(Stored records)
○ ○ ○
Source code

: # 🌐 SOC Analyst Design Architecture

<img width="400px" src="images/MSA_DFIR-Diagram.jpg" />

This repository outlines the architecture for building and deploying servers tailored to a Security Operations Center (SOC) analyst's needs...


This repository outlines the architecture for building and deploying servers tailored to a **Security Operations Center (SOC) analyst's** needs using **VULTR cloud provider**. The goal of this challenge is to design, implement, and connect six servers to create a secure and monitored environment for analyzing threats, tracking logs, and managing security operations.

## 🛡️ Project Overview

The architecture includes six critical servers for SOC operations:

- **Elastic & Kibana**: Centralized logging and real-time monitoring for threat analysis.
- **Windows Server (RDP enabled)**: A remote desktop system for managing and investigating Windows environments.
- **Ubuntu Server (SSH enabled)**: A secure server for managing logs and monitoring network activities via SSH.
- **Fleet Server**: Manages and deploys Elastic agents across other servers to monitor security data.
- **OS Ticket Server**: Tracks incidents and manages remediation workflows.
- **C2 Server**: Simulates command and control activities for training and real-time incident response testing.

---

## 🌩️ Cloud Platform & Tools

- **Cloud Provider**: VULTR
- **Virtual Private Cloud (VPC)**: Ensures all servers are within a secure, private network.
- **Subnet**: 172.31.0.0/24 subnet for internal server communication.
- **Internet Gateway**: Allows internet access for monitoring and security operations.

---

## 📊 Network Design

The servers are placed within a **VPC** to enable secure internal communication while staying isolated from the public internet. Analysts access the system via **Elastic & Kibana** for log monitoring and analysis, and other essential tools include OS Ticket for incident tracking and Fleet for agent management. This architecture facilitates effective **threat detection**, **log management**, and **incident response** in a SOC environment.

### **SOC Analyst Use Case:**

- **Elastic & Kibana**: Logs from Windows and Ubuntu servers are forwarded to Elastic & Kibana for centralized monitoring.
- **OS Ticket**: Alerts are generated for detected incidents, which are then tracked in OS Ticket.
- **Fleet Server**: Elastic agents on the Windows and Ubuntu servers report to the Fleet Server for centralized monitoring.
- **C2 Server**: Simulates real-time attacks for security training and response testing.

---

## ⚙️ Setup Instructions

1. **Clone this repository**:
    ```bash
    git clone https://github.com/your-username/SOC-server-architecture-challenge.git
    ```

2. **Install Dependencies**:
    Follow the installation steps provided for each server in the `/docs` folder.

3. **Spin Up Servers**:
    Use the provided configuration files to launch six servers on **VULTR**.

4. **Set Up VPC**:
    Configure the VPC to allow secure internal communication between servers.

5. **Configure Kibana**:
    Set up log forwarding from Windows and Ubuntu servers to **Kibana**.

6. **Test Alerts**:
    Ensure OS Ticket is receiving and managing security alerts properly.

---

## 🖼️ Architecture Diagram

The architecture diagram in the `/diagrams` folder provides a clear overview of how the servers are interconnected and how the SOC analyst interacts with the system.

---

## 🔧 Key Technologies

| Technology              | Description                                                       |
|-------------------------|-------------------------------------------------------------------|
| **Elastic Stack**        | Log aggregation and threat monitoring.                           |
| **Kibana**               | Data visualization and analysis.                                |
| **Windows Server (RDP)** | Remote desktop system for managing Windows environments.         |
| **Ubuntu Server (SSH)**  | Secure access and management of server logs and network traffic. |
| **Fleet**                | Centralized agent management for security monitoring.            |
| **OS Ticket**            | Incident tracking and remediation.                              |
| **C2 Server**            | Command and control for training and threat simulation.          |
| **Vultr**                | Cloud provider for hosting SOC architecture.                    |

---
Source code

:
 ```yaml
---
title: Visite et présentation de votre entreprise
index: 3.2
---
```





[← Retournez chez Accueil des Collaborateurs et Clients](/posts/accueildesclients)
○ ○ ○
## Task brief
Look above for the line with "- **Virtual Private" and the line with "## 📊 Network Design". Write out those two lines and all the lines between them, exactly, and no others.

## Answer area
- **Virtual Private Cloud (VPC)**: Ensures all servers are within a secure, private network.
- **Subnet**: 172.31.0.0/24 subnet for internal server communication.
- **Internet Gateway**: Allows internet access for monitoring and security operations.

---

## 📊 Network Design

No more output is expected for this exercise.